Extracted entries ->

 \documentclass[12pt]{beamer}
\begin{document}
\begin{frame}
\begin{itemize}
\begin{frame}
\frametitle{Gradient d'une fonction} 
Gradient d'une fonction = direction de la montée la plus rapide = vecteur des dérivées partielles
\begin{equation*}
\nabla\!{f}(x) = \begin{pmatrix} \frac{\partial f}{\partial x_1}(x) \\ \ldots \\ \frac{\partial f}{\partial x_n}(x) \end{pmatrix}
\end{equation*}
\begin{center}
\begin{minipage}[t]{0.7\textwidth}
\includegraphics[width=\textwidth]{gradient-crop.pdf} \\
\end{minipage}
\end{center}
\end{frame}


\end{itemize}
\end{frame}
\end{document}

Problem description -> Give solely the number of lines in the data that contain the string "minipage".

Result of the task -> 2